October 18, 2016 – The document below is a summary report of Seattle’s homeless shelter and outreach contract payments for 2015. It was sent to me by one of my readers (Thanks, Deena!) who got it from Seattle’s Human Services Department (HSD) through an informal public disclosure request. What it shows is a vendor-by-vendor, program-by-program list of monies that City of Seattle paid for specific services related to homeless services. Have a look!
You can also download the original Microsoft Excel spreadsheet document here. The Excel document has more data and is also in a different format that the report above. Note: You must have MS Excel to view this document on your computer.
Reading from left to right, the report shows:
1) Human Services Program (e.g., Emergency Shelters)
2) Vendor Name (e.g., Compass Housing Alliance)
3) Vendor Contract (e.g., Compass-Hammond House, Roy Street Shelter, etc)
The rows of unassigned dollar figures at the beginning of some sections represent money that has been allocated or paid but which did not go to a specific provider. As an HSD staffer explained to me:
The unassigned rows refer to a budgeted amount that had yet to be contracted out. Those are for a specific purpose but not necessarily spent through a contract process. Generally, they’re designated for direct vendor invoices, like some of the properties owned by City Light or Finance & Administrative Services for shelters. Also, we pay for the winter response programs through these lines as well, which is not through a contract process but is handled on an emergency basis.

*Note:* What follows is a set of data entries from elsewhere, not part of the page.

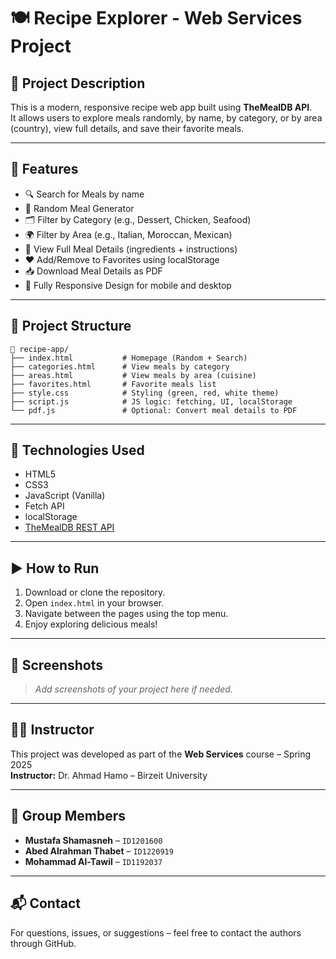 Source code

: 
# 🍽️  Recipe Explorer - Web Services Project

## 📌 Project Description

This is a modern, responsive recipe web app built using **TheMealDB API**.  
It allows users to explore meals randomly, by name, by category, or by area (country), view full details, and save their favorite meals.

---

## 🚀 Features

- 🔍 Search for Meals by name  
- 🎲 Random Meal Generator  
- 🗂️ Filter by Category (e.g., Dessert, Chicken, Seafood)  
- 🌍 Filter by Area (e.g., Italian, Moroccan, Mexican)  
- 🧾 View Full Meal Details (ingredients + instructions)  
- ❤️ Add/Remove to Favorites using localStorage  
- 📥 Download Meal Details as PDF  
- 📱 Fully Responsive Design for mobile and desktop  

---

## 🧱 Project Structure

```
📁 recipe-app/
├── index.html           # Homepage (Random + Search)
├── categories.html      # View meals by category
├── areas.html           # View meals by area (cuisine)
├── favorites.html       # Favorite meals list
├── style.css            # Styling (green, red, white theme)
├── script.js            # JS logic: fetching, UI, localStorage
└── pdf.js               # Optional: Convert meal details to PDF
```

---

## 🧰 Technologies Used

- HTML5  
- CSS3  
- JavaScript (Vanilla)  
- Fetch API  
- localStorage  
- [TheMealDB REST API](https://www.themealdb.com/api.php)  

---

## ▶️ How to Run

1. Download or clone the repository.
2. Open `index.html` in your browser.
3. Navigate between the pages using the top menu.
4. Enjoy exploring delicious meals!

---

## 📸 Screenshots

> *Add screenshots of your project here if needed.*

---

## 👨‍🏫 Instructor

This project was developed as part of the **Web Services** course – Spring 2025  
**Instructor:** Dr. Ahmad Hamo – Birzeit University

---

## 👥 Group Members

- **Mustafa Shamasneh** – `ID1201600`  
- **Abed Alrahman Thabet** – `ID1220919`  
- **Mohammad Al-Tawil** – `ID1192037`  


---

## 📬 Contact

For questions, issues, or suggestions – feel free to contact the authors through GitHub.

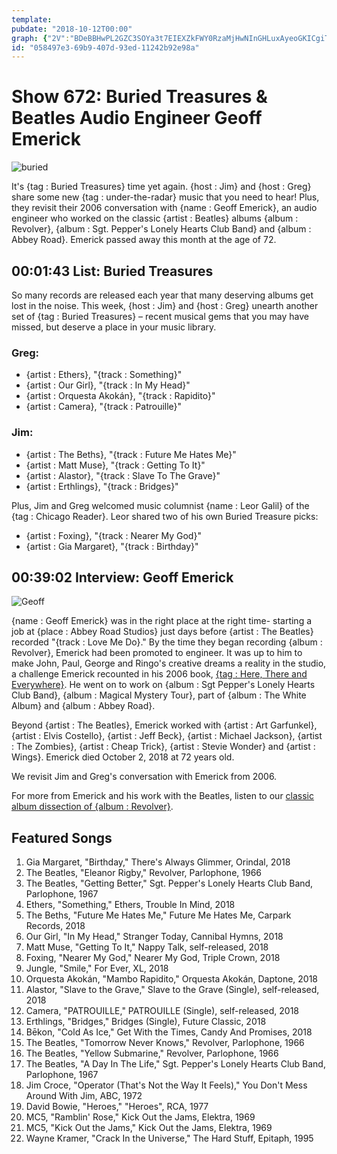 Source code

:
 ```yaml
---
template: 
pubdate: "2018-10-12T00:00"
graph: {"2V":"BDeBBHwPL2GZC3SOYa3t7EIEXZkFWY0RzaMjHwNInGHLuxAyeoGKICgiTGLN8jMLrBByml8ZVuAcEalXeV7s0uTtA1CuTOlgoyyE9FrY9BLMc6","1T2":""}
id: "058497e3-69b9-407d-93ed-11242b92e98a"
---
```






# Show 672: Buried Treasures & Beatles Audio Engineer Geoff Emerick

![buried](https://static.soundopinions.org/images/2018/BT_record.jpg)

It's {tag : Buried Treasures} time yet again. {host : Jim} and {host : Greg} share some new {tag : under-the-radar} music that you need to hear! Plus, they revisit their 2006 conversation with {name : Geoff Emerick}, an audio engineer who worked on the classic {artist : Beatles} albums {album : Revolver}, {album : Sgt. Pepper's Lonely Hearts Club Band} and {album : Abbey Road}. Emerick passed away this month at the age of 72.



## 00:01:43 List: Buried Treasures

So many records are released each year that many deserving albums get lost in the noise. This week, {host : Jim} and {host : Greg} unearth another set of {tag : Buried Treasures} – recent musical gems that you may have missed, but deserve a place in your music library.


### Greg:

- {artist : Ethers}, "{track : Something}"
- {artist : Our Girl}, "{track : In My Head}"
- {artist : Orquesta Akokán}, "{track : Rapidito}"
- {artist : Camera}, "{track : Patrouille}"


### Jim:

- {artist : The Beths}, "{track : Future Me Hates Me}"
- {artist : Matt Muse}, "{track : Getting To It}"
- {artist : Alastor}, "{track : Slave To The Grave}"
- {artist : Erthlings}, "{track : Bridges}"

Plus, Jim and Greg welcomed music columnist {name : Leor Galil} of the {tag : Chicago Reader}. Leor shared two of his own Buried Treasure picks:

- {artist : Foxing}, "{track : Nearer My God}"
- {artist : Gia Margaret}, "{track : Birthday}"



## 00:39:02 Interview: Geoff Emerick

![Geoff](https://static.soundopinions.org/assets/672/1T20.jpg)

{name : Geoff Emerick} was in the right place at the right time- starting a job at {place : Abbey Road Studios} just days before {artist : The Beatles} recorded "{track : Love Me Do}." By the time they began recording {album : Revolver}, Emerick had been promoted to engineer. It was up to him to make John, Paul, George and Ringo's creative dreams a reality in the studio, a challenge Emerick recounted in his 2006 book, [{tag : Here, There and Everywhere}](https://www.penguinrandomhouse.com/books/294781/here-there-and-everywhere-by-geoff-emerick/9781592402694/). He went on to work on {album : Sgt Pepper's Lonely Hearts Club Band}, {album : Magical Mystery Tour}, part of {album : The White Album} and {album : Abbey Road}.

Beyond {artist : The Beatles}, Emerick worked with {artist : Art Garfunkel}, {artist : Elvis Costello}, {artist : Jeff Beck}, {artist : Michael Jackson}, {artist : The Zombies}, {artist : Cheap Trick}, {artist : Stevie Wonder} and {artist : Wings}. Emerick died October 2, 2018 at 72 years old.

We revisit Jim and Greg's conversation with Emerick from 2006.

For more from Emerick and his work with the Beatles, listen to our [classic album dissection of {album : Revolver}](https://soundopinions.org/show/25/#revolver).



## Featured Songs

1. Gia Margaret, "Birthday," There's Always Glimmer, Orindal, 2018
2. The Beatles, "Eleanor Rigby," Revolver, Parlophone, 1966
3. The Beatles, "Getting Better," Sgt. Pepper's Lonely Hearts Club Band, Parlophone, 1967
4. Ethers, "Something," Ethers, Trouble In Mind, 2018
5. The Beths, "Future Me Hates Me," Future Me Hates Me, Carpark Records, 2018
6. Our Girl, "In My Head," Stranger Today, Cannibal Hymns, 2018
7. Matt Muse, "Getting To It," Nappy Talk, self-released, 2018
8. Foxing, "Nearer My God," Nearer My God, Triple Crown, 2018
9. Jungle, "Smile," For Ever, XL, 2018
10. Orquesta Akokán, "Mambo Rapidito," Orquesta Akokán, Daptone, 2018
11. Alastor, "Slave to the Grave," Slave to the Grave (Single), self-released, 2018
12. Camera, "PATROUILLE," PATROUILLE (Single), self-released, 2018
13. Erthlings, "Bridges," Bridges (Single), Future Classic, 2018
14. Bēkon, "Cold As Ice," Get With the Times, Candy And Promises, 2018
15. The Beatles, "Tomorrow Never Knows," Revolver, Parlophone, 1966
16. The Beatles, "Yellow Submarine," Revolver, Parlophone, 1966
17. The Beatles, "A Day In The Life," Sgt. Pepper's Lonely Hearts Club Band, Parlophone, 1967
18. Jim Croce, "Operator (That's Not the Way It Feels)," You Don't Mess Around With Jim, ABC, 1972
19. David Bowie, "Heroes," "Heroes", RCA, 1977
20. MC5, "Ramblin' Rose," Kick Out the Jams, Elektra, 1969
21. MC5, "Kick Out the Jams," Kick Out the Jams, Elektra, 1969
22. Wayne Kramer, "Crack In the Universe," The Hard Stuff, Epitaph, 1995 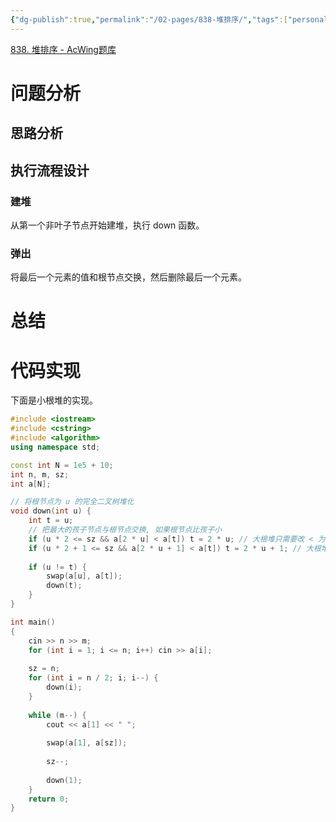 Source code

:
 ```yaml
---
{"dg-publish":true,"permalink":"/02-pages/838-堆排序/","tags":["personal/blog","algorithm/sorting","algorithm/data-structures/heap","algorithm/模板题"]}
---
```


[838. 堆排序 - AcWing题库](https://www.acwing.com/problem/content/840/)
# 问题分析
## 思路分析

## 执行流程设计
### 建堆
从第一个非叶子节点开始建堆，执行 down 函数。
### 弹出
将最后一个元素的值和根节点交换，然后删除最后一个元素。
# 总结

# 代码实现
下面是小根堆的实现。
```c++
#include <iostream>
#include <cstring>
#include <algorithm>
using namespace std;

const int N = 1e5 + 10;
int n, m, sz;
int a[N];

// 将根节点为 u 的完全二叉树堆化
void down(int u) {
    int t = u;
    // 把最大的孩子节点与根节点交换, 如果根节点比孩子小
    if (u * 2 <= sz && a[2 * u] < a[t]) t = 2 * u; // 大根堆只需要改 < 为 >
    if (u * 2 + 1 <= sz && a[2 * u + 1] < a[t]) t = 2 * u + 1; // 大根堆只需要改 < 为 >
    
    if (u != t) {
        swap(a[u], a[t]);
        down(t);
    }
}

int main()
{
    cin >> n >> m;
    for (int i = 1; i <= n; i++) cin >> a[i];
    
    sz = n;
    for (int i = n / 2; i; i--) {
        down(i);
    }
    
    while (m--) {
        cout << a[1] << " ";
        
        swap(a[1], a[sz]);
        
        sz--;
        
        down(1);
    }
    return 0;
}
``` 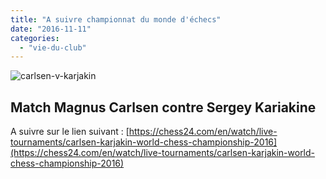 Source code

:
 ```yaml
---
title: "A suivre championnat du monde d'échecs"
date: "2016-11-11"
categories: 
  - "vie-du-club"
---
```


![carlsen-v-karjakin](http://echecs-veigy.fr/wp-content/uploads/2016/11/Carlsen-v-Karjakin-300x170.jpg)

## Match Magnus Carlsen contre Sergey Kariakine

A suivre sur le lien suivant : [https://chess24.com/en/watch/live-tournaments/carlsen-karjakin-world-chess-championship-2016](https://chess24.com/en/watch/live-tournaments/carlsen-karjakin-world-chess-championship-2016)
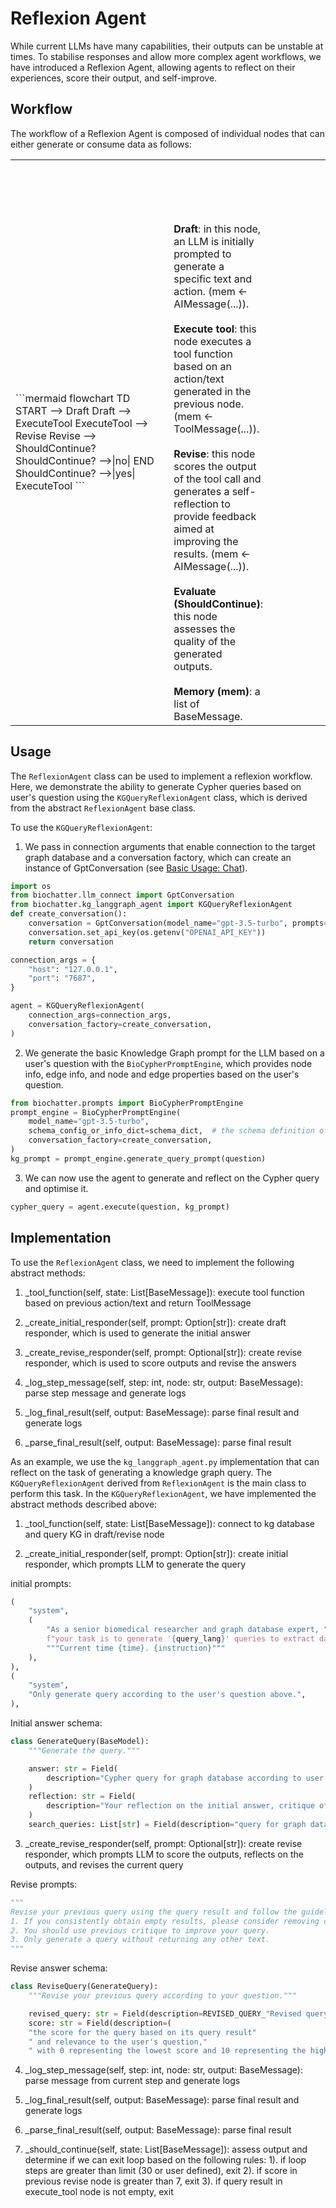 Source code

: # Reflexion Agent

While current LLMs have many capabilities, their outputs can be unstable at
times. To stabilise responses and allow more complex agent workflows, we have
introduced a Reflexion Agent, allowing agents to reflect on their experiences,
score their output, and self-improve.

## Workflow

The workflow of a Reflexion Agent is composed of individual nodes that can
either generate or consume data as follows:

<table>
  <tr>
    <td style="width: 250px;">
      ```mermaid
      flowchart TD
          START --> Draft
          Draft --> ExecuteTool
          ExecuteTool --> Revise
          Revise --> ShouldContinue?
          ShouldContinue? -->|no| END
          ShouldContinue? -->|yes| ExecuteTool
      ```
    </td>
    <td style="vertical-align: top; padding-top: 100px; padding-left: 10px; padding-right: 100px;">
      <strong>Draft</strong>: in this node, an LLM is initially prompted to generate a specific text and action. (mem <- AIMessage(...)).<br><br>
      <strong>Execute tool</strong>: this node executes a tool function based on an action/text generated in the previous node. (mem <- ToolMessage(...)).<br><br>
      <strong>Revise</strong>: this node scores the output of the tool call and generates a self-reflection to provide feedback aimed at improving the results. (mem <- AIMessage(...)).<br><br>
      <strong>Evaluate (ShouldContinue)</strong>: this node assesses the quality of the generated outputs.<br><br>
      <strong>Memory (mem)</strong>: a list of BaseMessage.
    </td>
  </tr>
</table>

## Usage

The `ReflexionAgent` class can be used to implement a reflexion workflow. Here,
we demonstrate the ability to generate Cypher queries based on user's question
using the `KGQueryReflexionAgent` class, which is derived from the abstract
`ReflexionAgent` base class.

To use the `KGQueryReflexionAgent`:

1. We pass in connection arguments that enable connection to the target graph
database and a conversation factory, which can create an instance of
GptConversation (see [Basic Usage: Chat](chat.md)).

```python
import os
from biochatter.llm_connect import GptConversation
from biochatter.kg_langgraph_agent import KGQueryReflexionAgent
def create_conversation():
    conversation = GptConversation(model_name="gpt-3.5-turbo", prompts={})
    conversation.set_api_key(os.getenv("OPENAI_API_KEY"))
    return conversation

connection_args = {
    "host": "127.0.0.1",
    "port": "7687",
}

agent = KGQueryReflexionAgent(
    connection_args=connection_args,
    conversation_factory=create_conversation,
)
```

2. We generate the basic Knowledge Graph prompt for the LLM based on a user's
question with the `BioCypherPromptEngine`, which provides node info, edge info,
and node and edge properties based on the user's question.

```python
from biochatter.prompts import BioCypherPromptEngine
prompt_engine = BioCypherPromptEngine(
    model_name="gpt-3.5-turbo",
    schema_config_or_info_dict=schema_dict,  # the schema definition of our graph
    conversation_factory=create_conversation,
)
kg_prompt = prompt_engine.generate_query_prompt(question)
```

3. We can now use the agent to generate and reflect on the Cypher query and
optimise it.

```python
cypher_query = agent.execute(question, kg_prompt)
```

## Implementation

To use the `ReflexionAgent` class, we need to implement the following abstract
methods:

1. _tool_function(self, state: List[BaseMessage]):
execute tool function based on previous action/text and return ToolMessage

2. _create_initial_responder(self, prompt: Option[str]):
create draft responder, which is used to generate the initial answer

3. _create_revise_responder(self, prompt: Optional[str]):
create revise responder, which is used to score outputs and revise the answers

4. _log_step_message(self, step: int, node: str, output: BaseMessage):
parse step message and generate logs

5. _log_final_result(self, output: BaseMessage):
parse final result and generate logs

6. _parse_final_result(self, output: BaseMessage):
parse final result

As an example, we use the `kg_langgraph_agent.py` implementation that can
reflect on the task of generating a knowledge graph query.
The `KGQueryReflexionAgent` derived from `ReflexionAgent` is the main class to
perform this task. In the `KGQueryReflexionAgent`, we have implemented the
abstract methods described above:

1. _tool_function(self, state: List[BaseMessage]):
connect to kg database and query KG in draft/revise node

2. _create_initial_responder(self, prompt: Option[str]):
create initial responder, which prompts LLM to generate the query

initial prompts:
```python
(
    "system",
    (
        "As a senior biomedical researcher and graph database expert, "
        f"your task is to generate '{query_lang}' queries to extract data from our graph database based on the user's question. "
        """Current time {time}. {instruction}"""
    ),
),
(
    "system",
    "Only generate query according to the user's question above.",
),
```

Initial answer schema:

```python
class GenerateQuery(BaseModel):
    """Generate the query."""

    answer: str = Field(
        description="Cypher query for graph database according to user's question."
    )
    reflection: str = Field(
        description="Your reflection on the initial answer, critique of what to improve"
    )
    search_queries: List[str] = Field(description="query for graph database")
```

3. _create_revise_responder(self, prompt: Optional[str]):
create revise responder, which prompts LLM to score the outputs, reflects on the
outputs, and revises the current query

Revise prompts:

```python
"""
Revise your previous query using the query result and follow the guidelines:
1. If you consistently obtain empty results, please consider removing constraints such as relationship constraints to try to obtain a result.
2. You should use previous critique to improve your query.
3. Only generate a query without returning any other text.
"""
```

Revise answer schema:

```python
class ReviseQuery(GenerateQuery):
    """Revise your previous query according to your question."""

    revised_query: str = Field(description=REVISED_QUERY_"Revised query"DESCRIPTION)
    score: str = Field(description=(
    "the score for the query based on its query result"
    " and relevance to the user's question,"
    " with 0 representing the lowest score and 10 representing the highest score."))
```

4. _log_step_message(self, step: int, node: str, output: BaseMessage):
parse message from current step and generate logs

5. _log_final_result(self, output: BaseMessage):
parse final result and generate logs

6. _parse_final_result(self, output: BaseMessage):
parse final result

7. _should_continue(self, state: List[BaseMessage]):
assess output and determine if we can exit loop based on the following rules:
  1). if loop steps are greater than limit (30 or user defined), exit
  2). if score in previous revise node is greater than 7, exit
  3). if query result in execute_tool node is not empty, exit

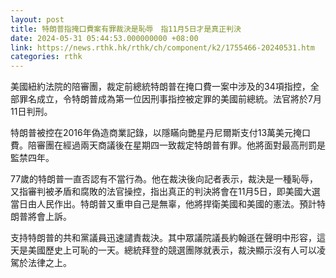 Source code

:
 ```yaml
---
layout: post
title: 特朗普指掩口費案有罪裁決是恥辱　指11月5日才是真正判決
date: 2024-05-31 05:44:53.000000000 +08:00
link: https://news.rthk.hk/rthk/ch/component/k2/1755466-20240531.htm
categories: rthk
---
```


美國紐約法院的陪審團，裁定前總統特朗普在掩口費一案中涉及的34項指控，全部罪名成立，令特朗普成為第一位因刑事指控被定罪的美國前總統。法官將於7月11日判刑。

特朗普被控在2016年偽造商業記錄，以隱瞞向艷星丹尼爾斯支付13萬美元掩口費。陪審團在經過兩天商議後在星期四一致裁定特朗普有罪。他將面對最高刑罰是監禁四年。

77歲的特朗普一直否認有不當行為。他在裁決後向記者表示，裁決是一種恥辱，又指審判被矛盾和腐敗的法官操控，指出真正的判決將會在11月5日，即美國大選當日由人民作出。特朗普又重申自己是無辜，他將捍衛美國和美國的憲法。預計特朗普將會上訴。

支持特朗普的共和黨議員迅速譴責裁決。其中眾議院議長約翰遜在聲明中形容，這天是美國歷史上可恥的一天。總統拜登的競選團隊就表示，裁決顯示沒有人可以凌駕於法律之上。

The list was produced in response to specific parameters worked out by the requester and HSD. Since homeless services can fall into a range of categories within the City’s classification scheme, the list does not capture every dollar the City spends on services to homeless people. Consider YouthCare, for example. YouthCare is a local organization that gets hundreds of thousands of dollars of City dollars to help homeless youth, but for some reason they did not make the list. Also not covered are the millions of dollars given to groups like Solid Ground and the Low Income Housing Institute that provide permanent (that is, non-emergency) low-income housing to people who would likely be homeless, if not for that. Narrow as the selection of vendors is, the total contracts amount of $32 million is still quite large. Divided by Seattle’s population of 652,000, that’s a little over $50 per resident per year, which is being spent just on emergency shelter services. The 32 million doesn’t all come directly out of Seattle’s pocket; a big chunk of that would be “pass-through” money given by other governmental bodies (county, state, federal) to Seattle to distribute locally. However, even the pass-through money is still coming from Seattle-ites in a sense. County and state revenues are raised through property and sales taxes, for example, while federal money is raised through the income tax. Seattle residents pay all these taxes.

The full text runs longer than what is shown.